I wonder whether the /s and/or /m operators might be useful here.

If the file is “quite large,” as I assume it is, one strategy might to be to take each line that is read and, first, concatenate it (and a newline) to a buffer string. Then, repeatedly regex that string using the /m and /p modifiers. Each time the string matches, extract the matched portion using {$^MATCH} (“what matched”), then assign the string to be {$^POSTMATCH} (“what follows”). Repeat this until the pattern no longer matches. Something like this:

  my $buffer = "";
  do {
    my $line = <$fh>;
    $buffer .= "\n$line" if defined($line);  # I.E. NOT END-OF-FILE
    while ($buffer =~ /$pattern/mp) {
      process(${^MATCH});
      $buffer = ${^POSTMATCH};
    }
  } while(defined($line));      # I.E. END-OF-FILE.
[download]

You need to be sure that your pattern is set up so that it is not “greedy.” By default, a regex will match as much of the string as it can ... “always taking the biggest possible piece of the pie,” if you will. But you don’t want that to happen. If, at any time, the buffer contains more than one complete occurrences of whatever it is that you are looking for, you want to grab each one in turn. Let me explain...

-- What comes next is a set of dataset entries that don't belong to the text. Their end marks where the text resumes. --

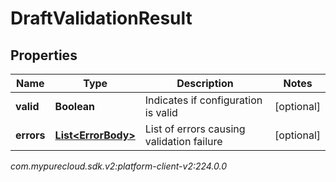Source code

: # DraftValidationResult


## Properties

| Name | Type | Description | Notes |
| ------------ | ------------- | ------------- | ------------- |
| **valid** | **Boolean** | Indicates if configuration is valid |  [optional] |
| **errors** | [**List&lt;ErrorBody&gt;**](ErrorBody) | List of errors causing validation failure |  [optional] |




_com.mypurecloud.sdk.v2:platform-client-v2:224.0.0_
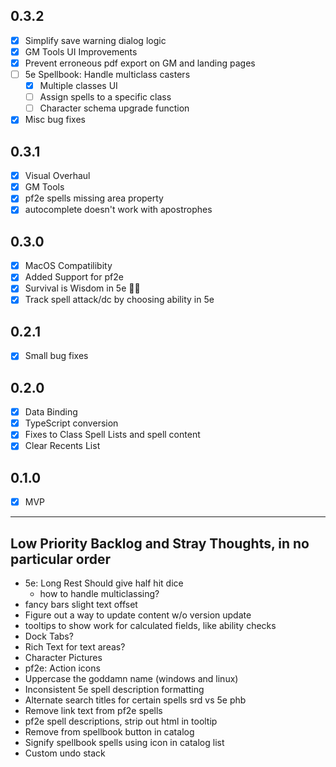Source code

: ## 0.3.2
- [X] Simplify save warning dialog logic
- [X] GM Tools UI Improvements
- [X] Prevent erroneous pdf export on GM and landing pages
- [ ] 5e Spellbook: Handle multiclass casters
    - [X] Multiple classes UI
    - [ ] Assign spells to a specific class
    - [ ] Character schema upgrade function
- [X] Misc bug fixes

## 0.3.1
- [X] Visual Overhaul
- [X] GM Tools
- [X] pf2e spells missing area property
- [X] autocomplete doesn't work with apostrophes

## 0.3.0
- [X] MacOS Compatilibity
- [X] Added Support for pf2e
- [X] Survival is Wisdom in 5e 🤦‍♂️
- [X] Track spell attack/dc by choosing ability in 5e

## 0.2.1
- [X] Small bug fixes

## 0.2.0
- [X] Data Binding
- [X] TypeScript conversion
- [X] Fixes to Class Spell Lists and spell content
- [X] Clear Recents List

## 0.1.0
- [X] MVP

---

## Low Priority Backlog and Stray Thoughts, in no particular order
- 5e: Long Rest Should give half hit dice 
    - how to handle multiclassing?
- fancy bars slight text offset
- Figure out a way to update content w/o version update
- tooltips to show work for calculated fields, like ability checks
- Dock Tabs?
- Rich Text for text areas?
- Character Pictures
- pf2e: Action icons 
- Uppercase the goddamn name (windows and linux)
- Inconsistent 5e spell description formatting
- Alternate search titles for certain spells srd vs 5e phb
- Remove link text from pf2e spells 
- pf2e spell descriptions, strip out html in tooltip
- Remove from spellbook button in catalog
- Signify spellbook spells using icon in catalog list
- Custom undo stack
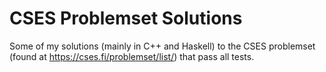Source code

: # CSES Problemset Solutions
Some of my solutions (mainly in C++ and Haskell) to the CSES problemset (found at https://cses.fi/problemset/list/) that pass all tests.
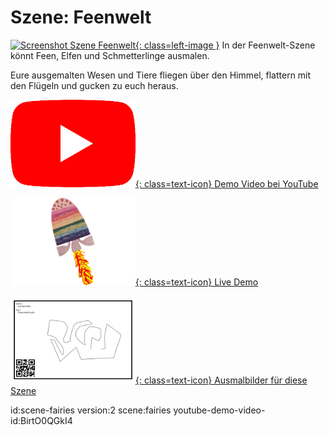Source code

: # Szene: Feenwelt

[![Screenshot Szene Feenwelt](images/scenes/{=property(scene)}/scene-bait-small.jpg){: class=left-image }](images/scenes/{=property(scene)}/scene-bait.png)
In der Feenwelt-Szene könnt Feen, Elfen und Schmetterlinge ausmalen.

Eure ausgemalten Wesen und Tiere fliegen über den Himmel, flattern mit den Flügeln und gucken zu euch heraus.

[![YouTube icon](images/youtube.png){: class=text-icon} Demo Video bei YouTube](https://www.youtube.com/watch?v={=property(youtube-demo-video-id)}&list=PL-o9mFmKUyeaNl0TSucCBEsVJLK6gcZdZ)

[![Scanarium icon](images/scanarium.png){: class=text-icon} Live Demo](https://demo.scanarium.com/?scene={=property(scene)})

[![Coloring page icon](images/coloring-page.png){: class=text-icon} Ausmalbilder für diese Szene](https://scanarium.com/#pdfs-{=property(scene)})

id:scene-fairies
version:2
scene:fairies
youtube-demo-video-id:BirtO0QGkI4
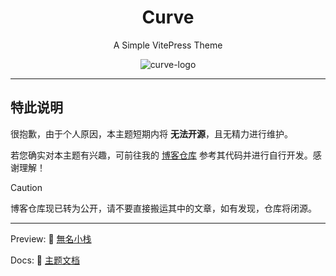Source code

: <h1 align="center"> Curve </h1>
<p align="center">A Simple VitePress Theme</p>
<p align="center">
  <img src="https://github.com/imsyy/vitepress-theme-curve/assets/42232682/bed62689-cfd8-4d98-b946-24555d4ce1fb" alt="curve-logo" />
</p>

---

## 特此说明

很抱歉，由于个人原因，本主题短期内将 **无法开源**，且无精力进行维护。

若您确实对本主题有兴趣，可前往我的 [博客仓库](https://github.com/imsyy/Blog) 参考其代码并进行自行开发。感谢理解！

> [!CAUTION]
> 博客仓库现已转为公开，请不要直接搬运其中的文章，如有发现，仓库将闭源。

---

Preview: 👻 [無名小栈](https://blog.imsyy.top/)

Docs: 📖 [主题文档](https://blog.imsyy.top/pages/categories/%E4%B8%BB%E9%A2%98%E6%96%87%E6%A1%A3)
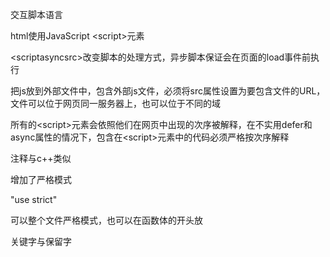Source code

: 交互脚本语言

html使用JavaScript \<script>元素

\<scriptasyncsrc>改变脚本的处理方式，异步脚本保证会在页面的load事件前执行



把js放到外部文件中，包含外部js文件，必须将src属性设置为要包含文件的URL，文件可以位于网页同一服务器上，也可以位于不同的域

所有的\<script>元素会依照他们在网页中出现的次序被解释，在不实用defer和async属性的情况下，包含在\<script>元素中的代码必须严格按次序解释

注释与c++类似



增加了严格模式

"use strict"

可以整个文件严格模式，也可以在函数体的开头放



关键字与保留字



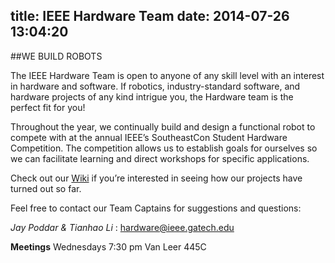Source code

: title: IEEE Hardware Team
date: 2014-07-26 13:04:20
---

##WE BUILD ROBOTS

The IEEE Hardware Team is open to anyone of any skill level with an interest in hardware and software.  If robotics, industry-standard software, and hardware projects of any kind intrigue you, the Hardware team is the perfect fit for you!

Throughout the year, we continually build and design a functional robot to compete with at the annual IEEE’s SoutheastCon Student Hardware Competition. The competition allows us to establish goals for ourselves so we can facilitate learning and direct workshops for specific applications.

Check out our [Wiki](http://ieee-hardware.gatech.edu/wiki/Main_Page) if you’re interested in seeing how our projects have turned out so far.

Feel free to contact our Team Captains for suggestions and questions:

_Jay Poddar & Tianhao Li_ : <hardware@ieee.gatech.edu>

__Meetings__
Wednesdays 7:30 pm
Van Leer 445C
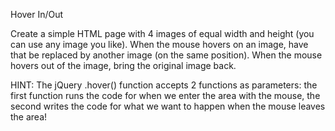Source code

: Hover In/Out




Create a simple HTML page with 4 images of equal width and height (you can use any image you like). When the mouse hovers on an image, have that be replaced by another image (on the same position).  When the mouse hovers out of the image, bring the original image back.

HINT: The jQuery .hover() function accepts 2 functions as parameters: the first function runs the code for when we enter the area with the mouse, the second writes the code for what we want to happen when the mouse leaves the area!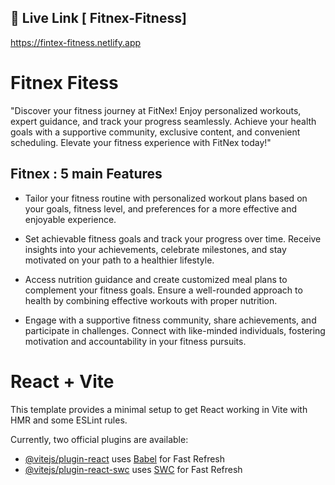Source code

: ## 🔗 Live Link [ Fitnex-Fitness]
https://fintex-fitness.netlify.app

# Fitnex Fitess

"Discover your fitness journey at FitNex! Enjoy personalized workouts, expert guidance, and track your progress seamlessly. Achieve your health goals with a supportive community, exclusive content, and convenient scheduling. Elevate your fitness experience with FitNex today!"


## Fitnex : 5 main Features 



- Tailor your fitness routine with personalized workout plans based on your goals, fitness level, and preferences for a more effective and enjoyable experience.



- Set achievable fitness goals and track your progress over time. Receive insights into your achievements, celebrate milestones, and stay motivated on your path to a healthier lifestyle.

- Access nutrition guidance and create customized meal plans to complement your fitness goals. Ensure a well-rounded approach to health by combining effective workouts with proper nutrition.

- Engage with a supportive fitness community, share achievements, and participate in challenges. Connect with like-minded individuals, fostering motivation and accountability in your fitness pursuits.








# React + Vite

This template provides a minimal setup to get React working in Vite with HMR and some ESLint rules.

Currently, two official plugins are available:

- [@vitejs/plugin-react](https://github.com/vitejs/vite-plugin-react/blob/main/packages/plugin-react/README.md) uses [Babel](https://babeljs.io/) for Fast Refresh
- [@vitejs/plugin-react-swc](https://github.com/vitejs/vite-plugin-react-swc) uses [SWC](https://swc.rs/) for Fast Refresh
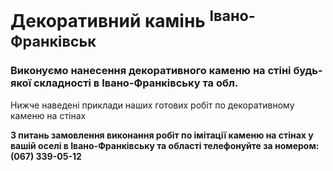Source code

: # Декоративний камінь <sup>Івано-Франківськ</sup>

### Виконуємо нанесення декоративного каменю на стіні будь-якої складності в Івано-Франківську та обл.

Нижче наведені приклади наших готових робіт по декоративному каменю на стінах

**З питань замовлення виконання робіт по імітації каменю на стінах у вашій оселі в
Івано-Франківську та області телефонуйте за номером: (067) 339-05-12**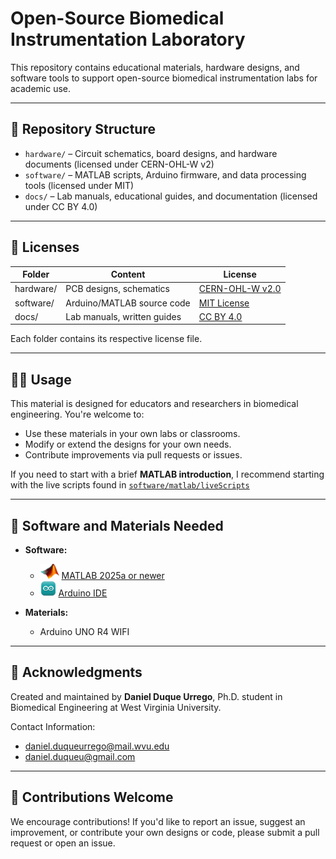 # Open-Source Biomedical Instrumentation Laboratory

This repository contains educational materials, hardware designs, and software tools to support open-source biomedical instrumentation labs for academic use.

---

## 📂 Repository Structure

- `hardware/` – Circuit schematics, board designs, and hardware documents (licensed under CERN-OHL-W v2)
- `software/` – MATLAB scripts, Arduino firmware, and data processing tools (licensed under MIT)
- `docs/` – Lab manuals, educational guides, and documentation (licensed under CC BY 4.0)

---

## 🔐 Licenses

| Folder     | Content                            | License                          |
|------------|------------------------------------|----------------------------------|
| hardware/  | PCB designs, schematics            | [CERN-OHL-W v2.0](https://ohwr.org/project/cernohl/wikis/Documents/CERN-OHL-version-2) |
| software/  | Arduino/MATLAB source code         | [MIT License](https://opensource.org/licenses/MIT) |
| docs/      | Lab manuals, written guides        | [CC BY 4.0](https://creativecommons.org/licenses/by/4.0/) |

Each folder contains its respective license file.

---

## 👨‍🏫 Usage

This material is designed for educators and researchers in biomedical engineering. You're welcome to:
- Use these materials in your own labs or classrooms.
- Modify or extend the designs for your own needs.
- Contribute improvements via pull requests or issues.

If you need to start with a brief **MATLAB introduction**, I recommend starting with the live scripts found in [`software/matlab/liveScripts`](software/matlab/liveScripts/)



---

## 🧰 Software and Materials Needed
- **Software:**
  - <img src="images/Logos/MATLAB-Logo.png" alt="MATLAB Logo" width="30" height="24"/> [MATLAB 2025a or newer](https://www.mathworks.com/products/matlab.html)
  - <img src="images/Logos/Arduino_IDE_logo.svg" alt="Arduino IDE Logo" width="25" height="25"/> [Arduino IDE](https://www.arduino.cc/en/software/)

- **Materials:**
  - Arduino UNO R4 WIFI
 
--- 

## 🙏 Acknowledgments

Created and maintained by **Daniel Duque Urrego**, Ph.D. student in Biomedical Engineering at West Virginia University.

Contact Information:
- daniel.duqueurrego@mail.wvu.edu
- daniel.duqueu@gmail.com

---

## 💬 Contributions Welcome

We encourage contributions! If you'd like to report an issue, suggest an improvement, or contribute your own designs or code, please submit a pull request or open an issue.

Let’s say that you want to find whatever is between BEGIN and END in some string. And let’s say that our test-string, just for fun, consists of:
“BEGIN FOO END BEGIN BAR END.”

A “greedy” pattern, such as (say...) /BEGIN(.*)END/, would grab the longest possible substring that still permits the entire pattern to match, viz:
FOO END BEGIN BAR.

Because the regex went for the longest string, it grabbed everything that it found between the first occurrence of BEGIN and the last occurrence of END. This is obviously not what we want. But, if we insert the '?' modifier into the pattern, it now grabs the shortest possible match. A pattern such as /BEGIN(.*)?END/ would now match:

FOO the first time.
BAR the second.

(Caution: extemporaneous coding. There might be syntax errors. Do not try this at home.)